(Rendered images with source text)
# # # # #

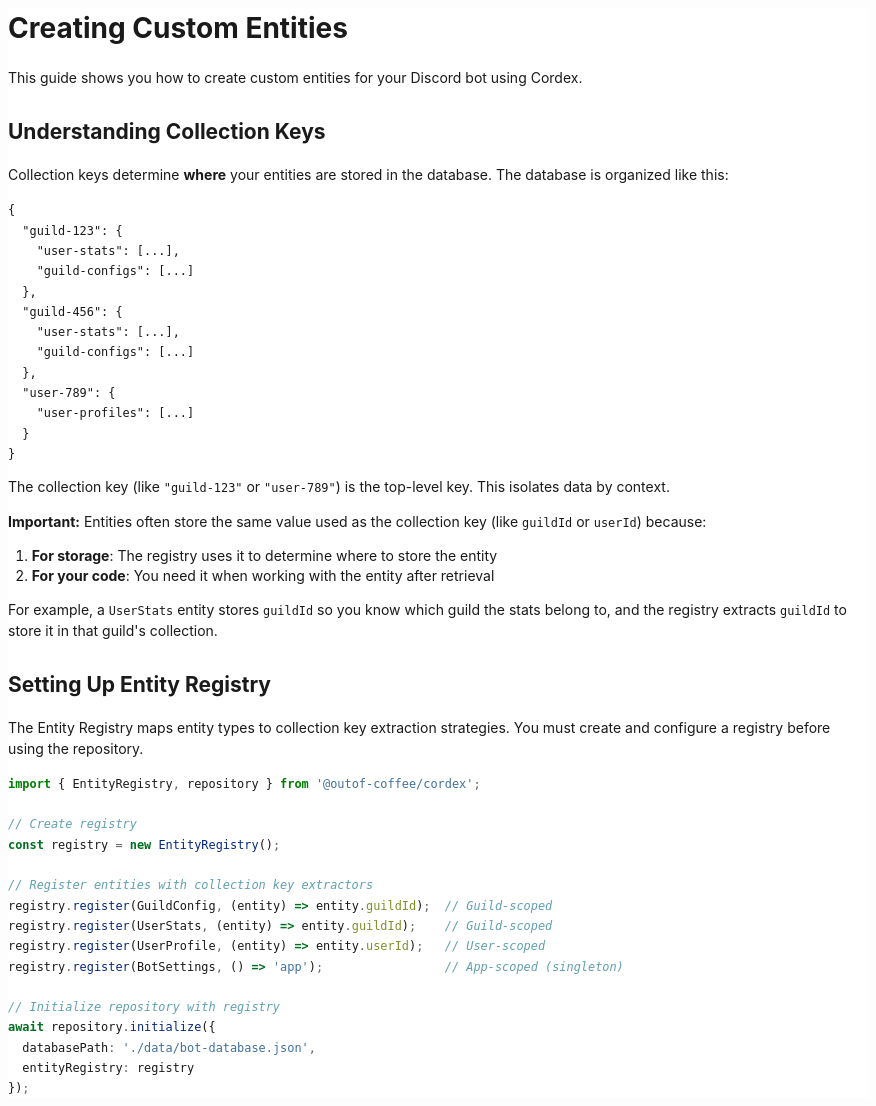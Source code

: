 # Creating Custom Entities

This guide shows you how to create custom entities for your Discord bot using Cordex.

## Understanding Collection Keys

Collection keys determine **where** your entities are stored in the database. The database is organized like this:

```
{
  "guild-123": {
    "user-stats": [...],
    "guild-configs": [...]
  },
  "guild-456": {
    "user-stats": [...],
    "guild-configs": [...]
  },
  "user-789": {
    "user-profiles": [...]
  }
}
```

The collection key (like `"guild-123"` or `"user-789"`) is the top-level key. This isolates data by context.

**Important:** Entities often store the same value used as the collection key (like `guildId` or `userId`) because:
1. **For storage**: The registry uses it to determine where to store the entity
2. **For your code**: You need it when working with the entity after retrieval

For example, a `UserStats` entity stores `guildId` so you know which guild the stats belong to, and the registry extracts `guildId` to store it in that guild's collection.

## Setting Up Entity Registry

The Entity Registry maps entity types to collection key extraction strategies. You must create and configure a registry before using the repository.

```typescript
import { EntityRegistry, repository } from '@outof-coffee/cordex';

// Create registry
const registry = new EntityRegistry();

// Register entities with collection key extractors
registry.register(GuildConfig, (entity) => entity.guildId);  // Guild-scoped
registry.register(UserStats, (entity) => entity.guildId);    // Guild-scoped
registry.register(UserProfile, (entity) => entity.userId);   // User-scoped
registry.register(BotSettings, () => 'app');                 // App-scoped (singleton)

// Initialize repository with registry
await repository.initialize({
  databasePath: './data/bot-database.json',
  entityRegistry: registry
});
```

# # # # #

• WHAT YOU HAVE TO DO
In the data above, find each line where the string "using" appears, then copy it.

• RESPONSE BOX
This guide shows you how to create custom entities for your Discord bot using Cordex.
The Entity Registry maps entity types to collection key extraction strategies. You must create and configure a registry before using the repository.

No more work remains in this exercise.